The explicit exponentiated action of the \(\ell \)’s is easily computed as:
$$\begin{aligned}&e^{\{\lambda _{0}\ell _{0}+\lambda _{+}\ell _{-}+\lambda _{-}\ell _{+},\,\cdot \,\}} \,\left( \begin{array}{c}\vec {x}\\ \vec {p}\end{array} \right) = \left( \begin{array}{cc}-\,\lambda _{0} &{} \quad -\,\lambda _{-}\\ \lambda _{+} &{} \quad \lambda _{0}\end{array} \right) \,\left( \begin{array}{c}\vec {x}\\ \vec {p}\end{array} \right) = M\,\left( \begin{array}{c}\vec {x}\\ \vec {p}\end{array} \right) , \quad tr M=0 , \quad M^{2}=(\lambda _{0}^{2} -\lambda _{+}\lambda _{-})\,{\mathbb {I}}=\Delta \,{\mathbb {I}}, \\&\Omega =e^{M}=\cosh \sqrt{\Delta }\,{\mathbb {I}}+\frac{\sinh \sqrt{\Delta }}{\sqrt{\Delta }}\,M \quad \text {if}\,\, \Delta >0 \quad \text {or}\quad \cos \sqrt{-\Delta }\,{\mathbb {I}}+\frac{\sin \sqrt{-\Delta }}{\sqrt{-\Delta }}\,M \quad \text {if}\,\, \Delta <0 . \end{aligned}$$To be more precise, let us sketch a quantization scheme in terms of coherent states. We use the Segal–Bargmann representation for the pair of conjugate vectors \((\vec {x},\vec {p})\in ({{\mathbb {R}}}^3)^{\times 2}\).
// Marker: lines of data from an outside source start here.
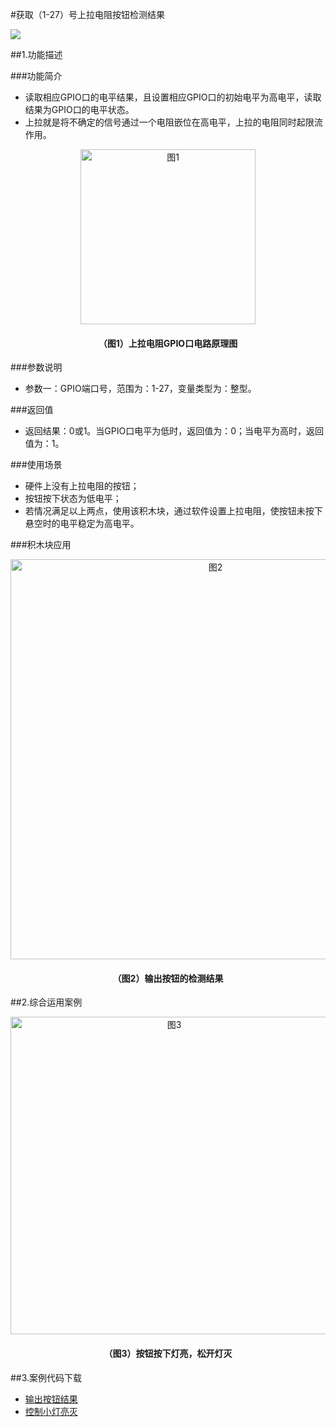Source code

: #获取（1-27）号上拉电阻按钮检测结果  

![](/media/BD_up0.png)

##1.功能描述

###功能简介
* 读取相应GPIO口的电平结果，且设置相应GPIO口的初始电平为高电平，读取结果为GPIO口的电平状态。
* 上拉就是将不确定的信号通过一个电阻嵌位在高电平，上拉的电阻同时起限流作用。

<div align="center">
    <img src="/media/BD_up1.png" alt="图1" width="280">
    <h4>（图1）上拉电阻GPIO口电路原理图</h4>
</div>  

###参数说明
* 参数一：GPIO端口号，范围为：1-27，变量类型为：整型。  

###返回值
* 返回结果：0或1。当GPIO口电平为低时，返回值为：0；当电平为高时，返回值为：1。

###使用场景
* 硬件上没有上拉电阻的按钮；
* 按钮按下状态为低电平；
* 若情况满足以上两点，使用该积木块，通过软件设置上拉电阻，使按钮未按下悬空时的电平稳定为高电平。

###积木块应用
<div align="center">
    <img src="/media/BD_up2.png" alt="图2" width="640">
    <h4>（图2）输出按钮的检测结果</h4>
</div>  

##2.综合运用案例
<div align="center">
    <img src="/media/BD_up3.png" alt="图3" width="508">
    <h4>（图3）按钮按下灯亮，松开灯灭</h4>
</div>  

##3.案例代码下载
* <a href="../download/积木块说明案例源代码/BD_up1.txt" download="" target="_blank">输出按钮结果</a>
* <a href="../download/积木块说明案例源代码/BD_up2.txt" download="" target="_blank">控制小灯亮灭</a>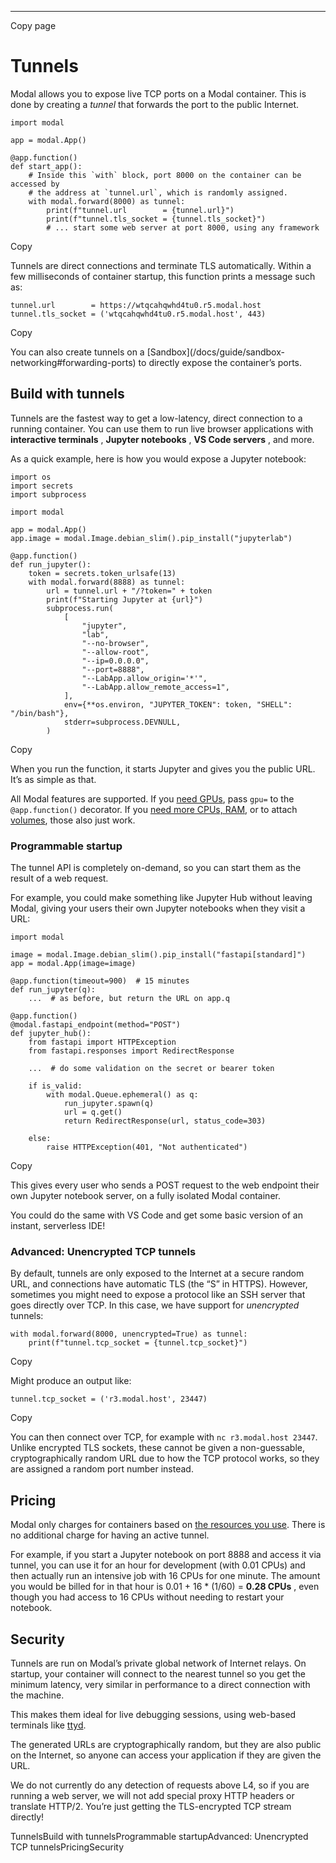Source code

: * * *

Copy page

# Tunnels

Modal allows you to expose live TCP ports on a Modal container. This is done
by creating a _tunnel_ that forwards the port to the public Internet.

    import modal

    app = modal.App()

    @app.function()
    def start_app():
        # Inside this `with` block, port 8000 on the container can be accessed by
        # the address at `tunnel.url`, which is randomly assigned.
        with modal.forward(8000) as tunnel:
            print(f"tunnel.url        = {tunnel.url}")
            print(f"tunnel.tls_socket = {tunnel.tls_socket}")
            # ... start some web server at port 8000, using any framework

Copy

Tunnels are direct connections and terminate TLS automatically. Within a few
milliseconds of container startup, this function prints a message such as:

    tunnel.url        = https://wtqcahqwhd4tu0.r5.modal.host
    tunnel.tls_socket = ('wtqcahqwhd4tu0.r5.modal.host', 443)

Copy

You can also create tunnels on a [Sandbox](/docs/guide/sandbox-
networking#forwarding-ports) to directly expose the container’s ports.

## Build with tunnels

Tunnels are the fastest way to get a low-latency, direct connection to a
running container. You can use them to run live browser applications with
**interactive terminals** , **Jupyter notebooks** , **VS Code servers** , and
more.

As a quick example, here is how you would expose a Jupyter notebook:

    import os
    import secrets
    import subprocess

    import modal

    app = modal.App()
    app.image = modal.Image.debian_slim().pip_install("jupyterlab")

    @app.function()
    def run_jupyter():
        token = secrets.token_urlsafe(13)
        with modal.forward(8888) as tunnel:
            url = tunnel.url + "/?token=" + token
            print(f"Starting Jupyter at {url}")
            subprocess.run(
                [
                    "jupyter",
                    "lab",
                    "--no-browser",
                    "--allow-root",
                    "--ip=0.0.0.0",
                    "--port=8888",
                    "--LabApp.allow_origin='*'",
                    "--LabApp.allow_remote_access=1",
                ],
                env={**os.environ, "JUPYTER_TOKEN": token, "SHELL": "/bin/bash"},
                stderr=subprocess.DEVNULL,
            )

Copy

When you run the function, it starts Jupyter and gives you the public URL.
It’s as simple as that.

All Modal features are supported. If you [need
GPUs](https://modal.com/docs/guide/gpu), pass `gpu=` to the `@app.function()`
decorator. If you [need more CPUs,
RAM](https://modal.com/docs/guide/resources), or to attach
[volumes](https://modal.com/docs/guide/volumes), those also just work.

### Programmable startup

The tunnel API is completely on-demand, so you can start them as the result of
a web request.

For example, you could make something like Jupyter Hub without leaving Modal,
giving your users their own Jupyter notebooks when they visit a URL:

    import modal

    image = modal.Image.debian_slim().pip_install("fastapi[standard]")
    app = modal.App(image=image)

    @app.function(timeout=900)  # 15 minutes
    def run_jupyter(q):
        ...  # as before, but return the URL on app.q

    @app.function()
    @modal.fastapi_endpoint(method="POST")
    def jupyter_hub():
        from fastapi import HTTPException
        from fastapi.responses import RedirectResponse

        ...  # do some validation on the secret or bearer token

        if is_valid:
            with modal.Queue.ephemeral() as q:
                run_jupyter.spawn(q)
                url = q.get()
                return RedirectResponse(url, status_code=303)

        else:
            raise HTTPException(401, "Not authenticated")

Copy

This gives every user who sends a POST request to the web endpoint their own
Jupyter notebook server, on a fully isolated Modal container.

You could do the same with VS Code and get some basic version of an instant,
serverless IDE!

### Advanced: Unencrypted TCP tunnels

By default, tunnels are only exposed to the Internet at a secure random URL,
and connections have automatic TLS (the “S” in HTTPS). However, sometimes you
might need to expose a protocol like an SSH server that goes directly over
TCP. In this case, we have support for _unencrypted_ tunnels:

    with modal.forward(8000, unencrypted=True) as tunnel:
        print(f"tunnel.tcp_socket = {tunnel.tcp_socket}")

Copy

Might produce an output like:

    tunnel.tcp_socket = ('r3.modal.host', 23447)

Copy

You can then connect over TCP, for example with `nc r3.modal.host 23447`.
Unlike encrypted TLS sockets, these cannot be given a non-guessable,
cryptographically random URL due to how the TCP protocol works, so they are
assigned a random port number instead.

## Pricing

Modal only charges for containers based on [the resources you
use](https://modal.com/pricing). There is no additional charge for having an
active tunnel.

For example, if you start a Jupyter notebook on port 8888 and access it via
tunnel, you can use it for an hour for development (with 0.01 CPUs) and then
actually run an intensive job with 16 CPUs for one minute. The amount you
would be billed for in that hour is 0.01 + 16 * (1/60) = **0.28 CPUs** , even
though you had access to 16 CPUs without needing to restart your notebook.

## Security

Tunnels are run on Modal’s private global network of Internet relays. On
startup, your container will connect to the nearest tunnel so you get the
minimum latency, very similar in performance to a direct connection with the
machine.

This makes them ideal for live debugging sessions, using web-based terminals
like [ttyd](https://github.com/tsl0922/ttyd).

The generated URLs are cryptographically random, but they are also public on
the Internet, so anyone can access your application if they are given the URL.

We do not currently do any detection of requests above L4, so if you are
running a web server, we will not add special proxy HTTP headers or translate
HTTP/2. You’re just getting the TLS-encrypted TCP stream directly!

TunnelsBuild with tunnelsProgrammable startupAdvanced: Unencrypted TCP
tunnelsPricingSecurity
For i running from 1 to 3, we quantize each vector component \((x_{i},p_{i})\) as a harmonic oscillator and represent them at the quantum level as acting on holomorphic wave-functions \(\phi (z_{i})\), with \(z_{i}\) being the label of the coherent state and the annihilation (resp. creation) operator represented as the multiplication operator \(a_{i}=z_{i}\) (resp. the derivation operator \(a_{i}^\dagger =\partial _{z_{i}}\). Group transformations in \(\mathrm {SO}(3)\) act as 3d rotations on the complex vector \((z_{1},z_{2},z_{3})\), while the \({\mathfrak {sl}}(2,{{\mathbb {R}}})\) algebra is generated by the total energy \(\sum _{i}(a_{i}^\dagger a_{i}+1/2)\) and the squeezing operators \(\sum _{i} a_{i}^2\) and \(\sum _{i} a_{i}^\dagger {}^2\):
$$\begin{aligned}&\left[ \sum _{i}a_{i}^\dagger a_{i}, \sum _{i} a_{i}^2\right] =-\,2\sum _{i} a_{i}^2 ,\quad \left[ \sum _{i}a_{i}^\dagger a_{i}, \sum _{i} a_{i}^\dagger {}^2\right] =+\,2\sum _{i} a_{i}^\dagger {}^2 , \\&\left[ \sum _{i} a_{i}^\dagger {}^2,\sum _{i} a_{i}^2\right] = -2\sum _{i}\left( a_{i}^\dagger a_{i}+\frac{1}{2}\right) . \end{aligned}$$Considering an edge, we have two copies of this structure, one at its source in terms of coherent state label \(z_{i}\) with operators \(a_{i},a_{i}^\dagger \) and one at its target in terms of label \(w_{i}\) with operators \(b_{i},b_{i}^\dagger \). The \({\mathfrak {sl}}(2,{{\mathbb {R}}})\) matching constraints are:
$$\begin{aligned} \sum _{i}z_{i}\partial _{z_{i}}=\sum _{i}w_{i}\partial _{w_{i}} ,\quad \sum _{i}z_{i}^2=\sum _{i}\partial _{w_{i}}^2 ,\quad \sum _{i}\partial _{z_{i}}^2=\sum _{i}w_{i}^2 . \end{aligned}$$It is straightforward to check that a basis of solutions to these constraints is given by the entangled states \(\cosh [z_{i}h_{ij}w_{j}]\) and \(\sinh [z_{i}h_{ij}w_{j}]\) labeled by a group element \(h\in \mathrm {SO}(3)\), which are exactly the even and odd superpositions of all coherent states at the source and target such that the two states differ that the given rotation h. In order to realize the explicit quantization of the bubble network phase space in terms of extended spin networks, we would need to refine this analysis using irreducible representations of the symmetry group \(\mathrm {SU}(2)\times \mathrm {SL}(2,{{\mathbb {R}}})\).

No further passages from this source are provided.